The mutual trust and determination among the Quad member countries is giving new energy to democratic forces and encouraging a free, open and inclusive Indo-Pacific, Prime Minister Narendra Modi said here on Tuesday at the second in-person summit of the four-nation grouping.
The Prime Minister said Quad is moving ahead with a constructive agenda for the Indo-Pacific which will further strengthen its image of a "force for good".
Modi made the remarks in presence of US President Joe Biden, Japanese Prime Minister Fumio Kishida and newly elected Australian Prime Minister Anthony Albanese.
In his opening remarks at the summit, Prime Minister Modi said the Quad has gained a significant place at the world stage in a short span of time.
"We have increased coordination in areas of vaccine delivery, climate action, supply chain resilience, disaster response, economic cooperation and adverse situations arising out of Covid-19 pandemic,'' he said.
He said the cooperation among the Quad countries in various areas is contributing to peace and stability in the Indo-Pacific region.
The summit is taking place at a time when relations between China and the member countries of the Quad have become tense in the last few years with Beijing increasingly challenging democratic values and resorting to coercive trade practices.

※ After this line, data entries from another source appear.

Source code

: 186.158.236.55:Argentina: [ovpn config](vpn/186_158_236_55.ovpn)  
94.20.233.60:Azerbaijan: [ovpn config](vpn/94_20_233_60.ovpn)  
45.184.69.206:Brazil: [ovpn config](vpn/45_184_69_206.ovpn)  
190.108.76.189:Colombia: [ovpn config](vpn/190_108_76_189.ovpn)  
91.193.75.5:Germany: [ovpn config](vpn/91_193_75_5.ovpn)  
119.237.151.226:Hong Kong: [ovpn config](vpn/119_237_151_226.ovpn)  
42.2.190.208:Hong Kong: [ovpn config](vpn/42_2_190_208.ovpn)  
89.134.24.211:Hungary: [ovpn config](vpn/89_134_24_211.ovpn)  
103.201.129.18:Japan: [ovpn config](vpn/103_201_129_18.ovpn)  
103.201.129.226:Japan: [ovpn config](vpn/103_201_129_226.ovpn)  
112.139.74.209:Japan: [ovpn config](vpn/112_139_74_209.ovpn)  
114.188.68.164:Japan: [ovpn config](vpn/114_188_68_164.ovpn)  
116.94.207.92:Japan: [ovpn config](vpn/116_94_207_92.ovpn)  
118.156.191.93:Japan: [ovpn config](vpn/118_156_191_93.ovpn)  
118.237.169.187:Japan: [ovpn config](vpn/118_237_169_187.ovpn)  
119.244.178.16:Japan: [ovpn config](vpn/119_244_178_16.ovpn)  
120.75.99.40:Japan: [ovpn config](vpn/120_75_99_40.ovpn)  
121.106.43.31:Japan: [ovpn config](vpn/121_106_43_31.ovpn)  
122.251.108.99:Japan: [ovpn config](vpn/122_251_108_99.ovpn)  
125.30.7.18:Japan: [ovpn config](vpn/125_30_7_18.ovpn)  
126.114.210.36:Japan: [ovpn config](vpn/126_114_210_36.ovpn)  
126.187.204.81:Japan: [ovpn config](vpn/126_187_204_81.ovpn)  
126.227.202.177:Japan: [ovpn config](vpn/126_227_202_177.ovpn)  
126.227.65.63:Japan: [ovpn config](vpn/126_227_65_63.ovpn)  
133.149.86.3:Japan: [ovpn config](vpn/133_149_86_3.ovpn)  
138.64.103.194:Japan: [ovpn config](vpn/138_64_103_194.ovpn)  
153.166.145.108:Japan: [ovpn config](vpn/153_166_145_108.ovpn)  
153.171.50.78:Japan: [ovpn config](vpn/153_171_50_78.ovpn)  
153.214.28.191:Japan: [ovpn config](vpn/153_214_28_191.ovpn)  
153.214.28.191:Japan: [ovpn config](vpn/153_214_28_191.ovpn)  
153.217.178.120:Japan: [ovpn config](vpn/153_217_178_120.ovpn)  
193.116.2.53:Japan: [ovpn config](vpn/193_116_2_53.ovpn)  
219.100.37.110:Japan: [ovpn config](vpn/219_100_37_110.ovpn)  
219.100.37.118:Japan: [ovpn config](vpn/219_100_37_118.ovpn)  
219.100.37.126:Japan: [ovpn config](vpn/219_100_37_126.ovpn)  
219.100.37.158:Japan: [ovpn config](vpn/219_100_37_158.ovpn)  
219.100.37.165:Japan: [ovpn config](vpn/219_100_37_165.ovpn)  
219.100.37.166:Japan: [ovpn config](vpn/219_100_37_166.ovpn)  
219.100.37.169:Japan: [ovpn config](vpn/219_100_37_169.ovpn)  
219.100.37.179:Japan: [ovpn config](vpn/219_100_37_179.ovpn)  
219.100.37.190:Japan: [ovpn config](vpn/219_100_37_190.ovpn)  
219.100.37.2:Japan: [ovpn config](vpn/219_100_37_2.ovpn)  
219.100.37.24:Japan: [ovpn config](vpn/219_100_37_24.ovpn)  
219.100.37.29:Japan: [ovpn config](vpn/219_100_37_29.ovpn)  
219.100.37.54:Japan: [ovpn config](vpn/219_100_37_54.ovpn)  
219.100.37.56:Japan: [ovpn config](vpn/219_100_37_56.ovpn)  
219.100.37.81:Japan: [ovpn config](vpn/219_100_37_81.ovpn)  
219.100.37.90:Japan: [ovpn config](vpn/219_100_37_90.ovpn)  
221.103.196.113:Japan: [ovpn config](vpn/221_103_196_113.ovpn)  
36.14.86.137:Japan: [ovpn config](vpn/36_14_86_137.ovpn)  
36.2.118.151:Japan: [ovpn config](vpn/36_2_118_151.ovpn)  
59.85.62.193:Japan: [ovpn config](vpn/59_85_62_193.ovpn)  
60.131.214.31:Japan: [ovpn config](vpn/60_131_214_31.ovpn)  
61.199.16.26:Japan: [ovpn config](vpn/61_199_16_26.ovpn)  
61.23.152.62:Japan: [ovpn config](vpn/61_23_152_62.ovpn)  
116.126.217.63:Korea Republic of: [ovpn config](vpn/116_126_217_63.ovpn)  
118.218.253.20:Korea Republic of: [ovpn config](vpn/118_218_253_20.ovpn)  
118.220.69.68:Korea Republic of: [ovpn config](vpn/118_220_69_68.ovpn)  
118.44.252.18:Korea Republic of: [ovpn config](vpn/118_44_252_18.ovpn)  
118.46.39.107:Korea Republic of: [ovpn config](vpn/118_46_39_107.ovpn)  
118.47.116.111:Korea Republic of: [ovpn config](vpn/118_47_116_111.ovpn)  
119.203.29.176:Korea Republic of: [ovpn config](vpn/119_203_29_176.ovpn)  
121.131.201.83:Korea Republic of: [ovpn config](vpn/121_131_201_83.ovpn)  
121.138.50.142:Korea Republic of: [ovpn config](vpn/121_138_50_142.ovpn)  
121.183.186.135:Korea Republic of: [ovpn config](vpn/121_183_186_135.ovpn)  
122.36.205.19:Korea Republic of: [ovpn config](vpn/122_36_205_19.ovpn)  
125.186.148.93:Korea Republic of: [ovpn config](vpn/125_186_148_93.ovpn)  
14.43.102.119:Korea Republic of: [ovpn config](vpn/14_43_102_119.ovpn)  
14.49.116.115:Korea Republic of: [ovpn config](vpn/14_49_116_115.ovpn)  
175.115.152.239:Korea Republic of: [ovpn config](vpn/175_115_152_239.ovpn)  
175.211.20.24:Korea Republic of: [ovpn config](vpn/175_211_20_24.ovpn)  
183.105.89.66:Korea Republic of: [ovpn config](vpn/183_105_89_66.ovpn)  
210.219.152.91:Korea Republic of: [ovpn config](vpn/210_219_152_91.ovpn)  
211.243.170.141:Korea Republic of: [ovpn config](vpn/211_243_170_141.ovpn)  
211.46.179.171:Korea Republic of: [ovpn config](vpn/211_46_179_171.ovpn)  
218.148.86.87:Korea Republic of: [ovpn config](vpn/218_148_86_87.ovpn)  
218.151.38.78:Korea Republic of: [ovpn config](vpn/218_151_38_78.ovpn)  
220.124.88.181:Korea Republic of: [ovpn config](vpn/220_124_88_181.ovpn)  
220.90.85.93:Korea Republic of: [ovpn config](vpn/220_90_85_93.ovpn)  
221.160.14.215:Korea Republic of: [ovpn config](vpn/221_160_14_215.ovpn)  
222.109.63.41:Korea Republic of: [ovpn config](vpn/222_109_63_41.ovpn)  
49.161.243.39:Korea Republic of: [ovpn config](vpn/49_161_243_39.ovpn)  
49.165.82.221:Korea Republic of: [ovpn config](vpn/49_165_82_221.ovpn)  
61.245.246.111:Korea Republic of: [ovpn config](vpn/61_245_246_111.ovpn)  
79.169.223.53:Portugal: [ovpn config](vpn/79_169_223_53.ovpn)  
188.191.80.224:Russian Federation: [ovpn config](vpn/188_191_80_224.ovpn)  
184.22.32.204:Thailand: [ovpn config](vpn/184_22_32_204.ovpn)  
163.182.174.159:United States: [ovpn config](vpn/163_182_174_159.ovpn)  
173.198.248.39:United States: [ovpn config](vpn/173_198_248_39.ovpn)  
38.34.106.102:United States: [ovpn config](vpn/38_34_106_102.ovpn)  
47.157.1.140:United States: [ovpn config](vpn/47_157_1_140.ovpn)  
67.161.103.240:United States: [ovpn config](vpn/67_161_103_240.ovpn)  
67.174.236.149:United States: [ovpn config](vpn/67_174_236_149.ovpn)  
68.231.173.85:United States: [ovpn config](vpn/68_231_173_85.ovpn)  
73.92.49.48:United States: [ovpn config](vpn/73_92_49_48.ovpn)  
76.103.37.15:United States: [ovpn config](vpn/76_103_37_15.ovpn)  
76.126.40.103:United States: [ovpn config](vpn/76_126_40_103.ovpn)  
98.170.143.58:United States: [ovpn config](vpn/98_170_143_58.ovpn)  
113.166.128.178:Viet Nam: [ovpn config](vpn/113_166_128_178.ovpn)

In line with its long-term vision for the region, Biden on Monday launched the ambitious Indo-Pacific Economic Framework for Prosperity (IPEF), which is an initiative aimed at deeper cooperation among like-minded countries in areas like clean energy, supply-chain resilience and digital trade.
The rollout of the IPEF is expected to send across a signal that the US is focused on pushing forward a strong economic policy for the region to counter China's aggressive strategy on trade in the region.
Attending the event to launch the IPEF, Prime Minister Modi said that the announcement of IPEF is a declaration of a collective desire to make the Indo-Pacific region an engine of global economic growth.
Modi also called for finding common and creative solutions to tackle economic challenges of the Indo-Pacific region.
The Quad or Quadrilateral Security Dialogue comprises India, the US, Japan and Australia.
President Biden welcomed Prime Minister Modi at the Quad Summit, saying "it's wonderful to see you again in person."
"We share the same goal of ensuring a free and open Indo-Pacific that will deliver greater prosperity and greater opportunity for all of our children. I am looking forward to continuing to work with all of you and to strengthen economic cooperation to deliver inclusive growth and shared prosperity," Biden said in his opening remarks.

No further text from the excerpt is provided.